此報告作為維護美國網絡安全及優勢的戰略方針，提出的80條建議意見一經發布必然影響美國的國會、行政部門以及私營部門。首先，對于國會來說，網絡委員會報告將直接影響正在制定的2021年國防授權法案。根據眾議員伊莉絲·斯特凡尼克在眾議院軍事小組委員會關于情報和新出現的威脅聽證會上的證詞顯示，眾議院通過的國防授權法案的最終版本中，將至少包含網絡委員會報告中提出的22項立法建議。
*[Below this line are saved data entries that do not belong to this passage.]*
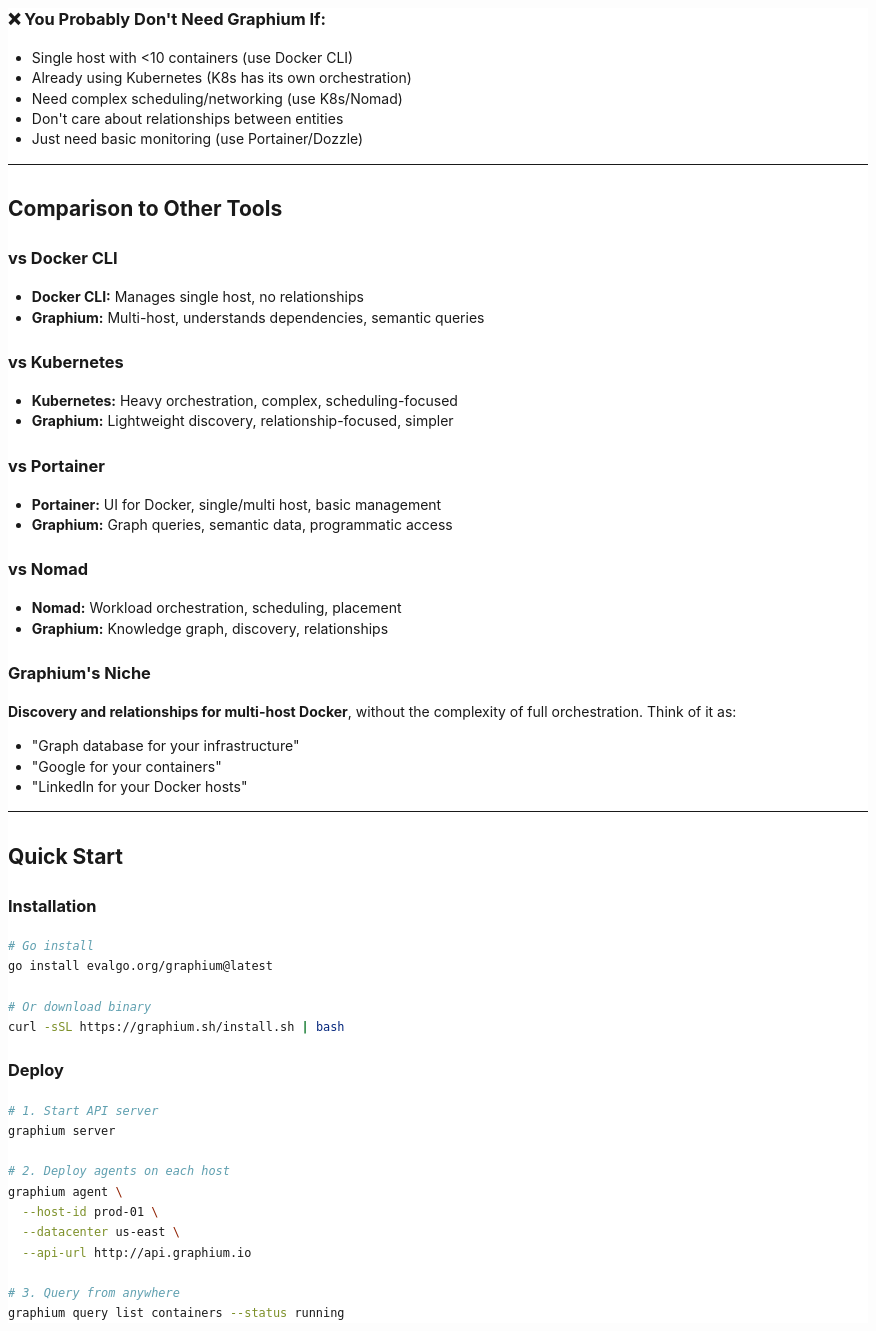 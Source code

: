 ### ❌ You Probably Don't Need Graphium If:

- Single host with <10 containers (use Docker CLI)
- Already using Kubernetes (K8s has its own orchestration)
- Need complex scheduling/networking (use K8s/Nomad)
- Don't care about relationships between entities
- Just need basic monitoring (use Portainer/Dozzle)

---

## Comparison to Other Tools

### vs Docker CLI
- **Docker CLI:** Manages single host, no relationships
- **Graphium:** Multi-host, understands dependencies, semantic queries

### vs Kubernetes
- **Kubernetes:** Heavy orchestration, complex, scheduling-focused
- **Graphium:** Lightweight discovery, relationship-focused, simpler

### vs Portainer
- **Portainer:** UI for Docker, single/multi host, basic management
- **Graphium:** Graph queries, semantic data, programmatic access

### vs Nomad
- **Nomad:** Workload orchestration, scheduling, placement
- **Graphium:** Knowledge graph, discovery, relationships

### Graphium's Niche
**Discovery and relationships for multi-host Docker**, without the complexity of full orchestration. Think of it as:
- "Graph database for your infrastructure"
- "Google for your containers"
- "LinkedIn for your Docker hosts"

---

## Quick Start

### Installation
```bash
# Go install
go install evalgo.org/graphium@latest

# Or download binary
curl -sSL https://graphium.sh/install.sh | bash
```

### Deploy
```bash
# 1. Start API server
graphium server

# 2. Deploy agents on each host
graphium agent \
  --host-id prod-01 \
  --datacenter us-east \
  --api-url http://api.graphium.io

# 3. Query from anywhere
graphium query list containers --status running
``` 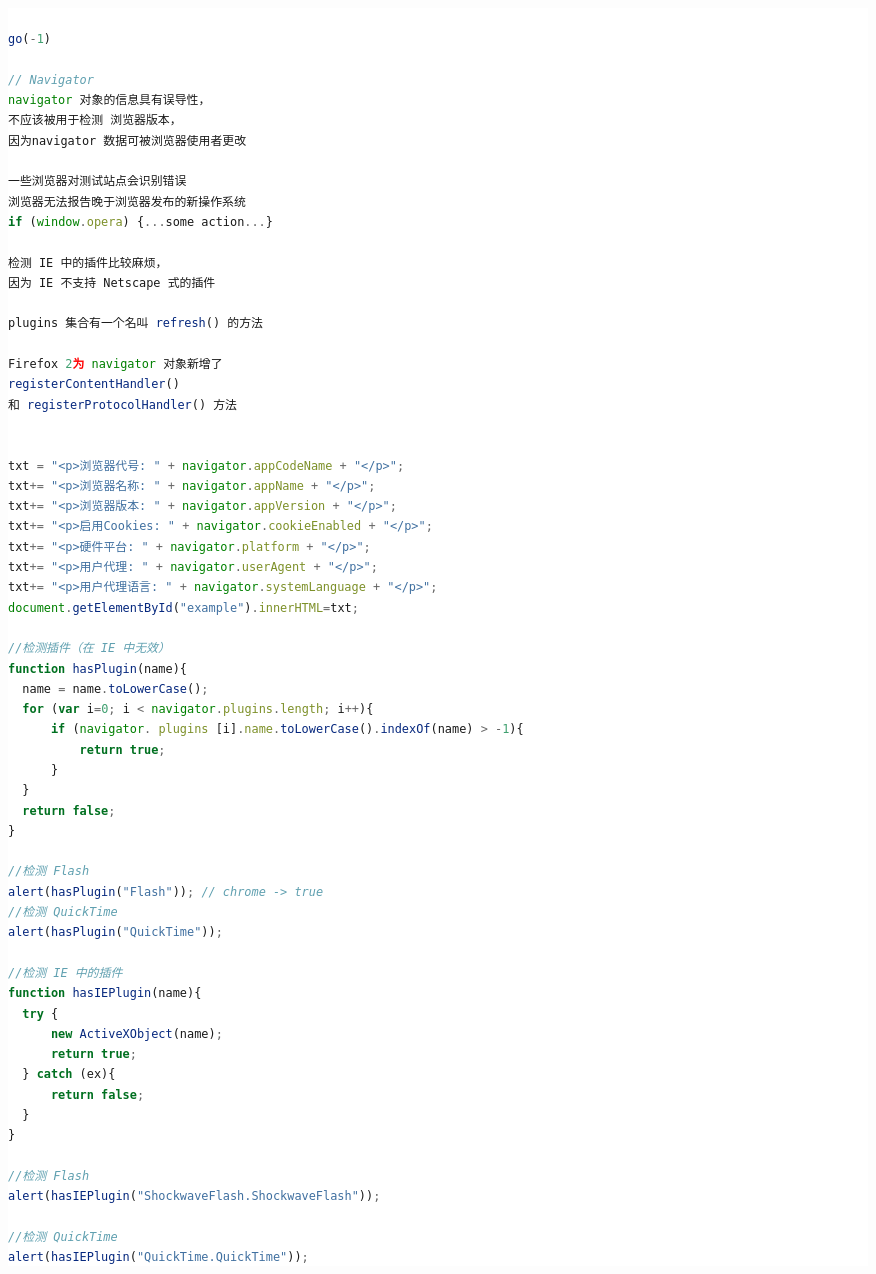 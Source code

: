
 ```javascript

go(-1)

// Navigator
navigator 对象的信息具有误导性，
不应该被用于检测 浏览器版本，
因为navigator 数据可被浏览器使用者更改

一些浏览器对测试站点会识别错误
浏览器无法报告晚于浏览器发布的新操作系统
if (window.opera) {...some action...}

检测 IE 中的插件比较麻烦，
因为 IE 不支持 Netscape 式的插件

plugins 集合有一个名叫 refresh() 的方法

Firefox 2为 navigator 对象新增了
registerContentHandler()
和 registerProtocolHandler() 方法


txt = "<p>浏览器代号: " + navigator.appCodeName + "</p>";
txt+= "<p>浏览器名称: " + navigator.appName + "</p>";
txt+= "<p>浏览器版本: " + navigator.appVersion + "</p>";
txt+= "<p>启用Cookies: " + navigator.cookieEnabled + "</p>";
txt+= "<p>硬件平台: " + navigator.platform + "</p>";
txt+= "<p>用户代理: " + navigator.userAgent + "</p>";
txt+= "<p>用户代理语言: " + navigator.systemLanguage + "</p>";
document.getElementById("example").innerHTML=txt;

//检测插件（在 IE 中无效）
function hasPlugin(name){
  name = name.toLowerCase();
  for (var i=0; i < navigator.plugins.length; i++){
      if (navigator. plugins [i].name.toLowerCase().indexOf(name) > -1){
          return true;
      }
  }
  return false;
}

//检测 Flash
alert(hasPlugin("Flash")); // chrome -> true
//检测 QuickTime
alert(hasPlugin("QuickTime"));

//检测 IE 中的插件
function hasIEPlugin(name){
  try {
      new ActiveXObject(name);
      return true;
  } catch (ex){
      return false;
  }
}

//检测 Flash
alert(hasIEPlugin("ShockwaveFlash.ShockwaveFlash"));

//检测 QuickTime
alert(hasIEPlugin("QuickTime.QuickTime"));

```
而參議院也有包括《應對網絡攻擊的經濟連續性計劃》《通過教育獲取美國網絡安全知識》在內的多項提案，涉及網絡委員會報告的建議。

其次，對于行政部門來說，報告中加強行政部門力量的建議舉措必然會得到行政部門的支持。例如，加強網絡安全與基礎設施安全局的建設舉措。相反，那些有可能影響行政部門現有力量結構的建議很難得到行政部門的支持。甚至，在這些建議成為法律后，行政部門也會根據自身的需求對其進行解讀和執行。例如，國會建議設立國家網絡總監一職。

最后，對于私營部門來說，報告中的建議既要求加強公私部門在維護網絡安全方面的合作，又要求突出私營部門在維護網絡安全方面的責任，這就使得私營部門在未來維護網絡安全的任務中扮演著更加重要的角色。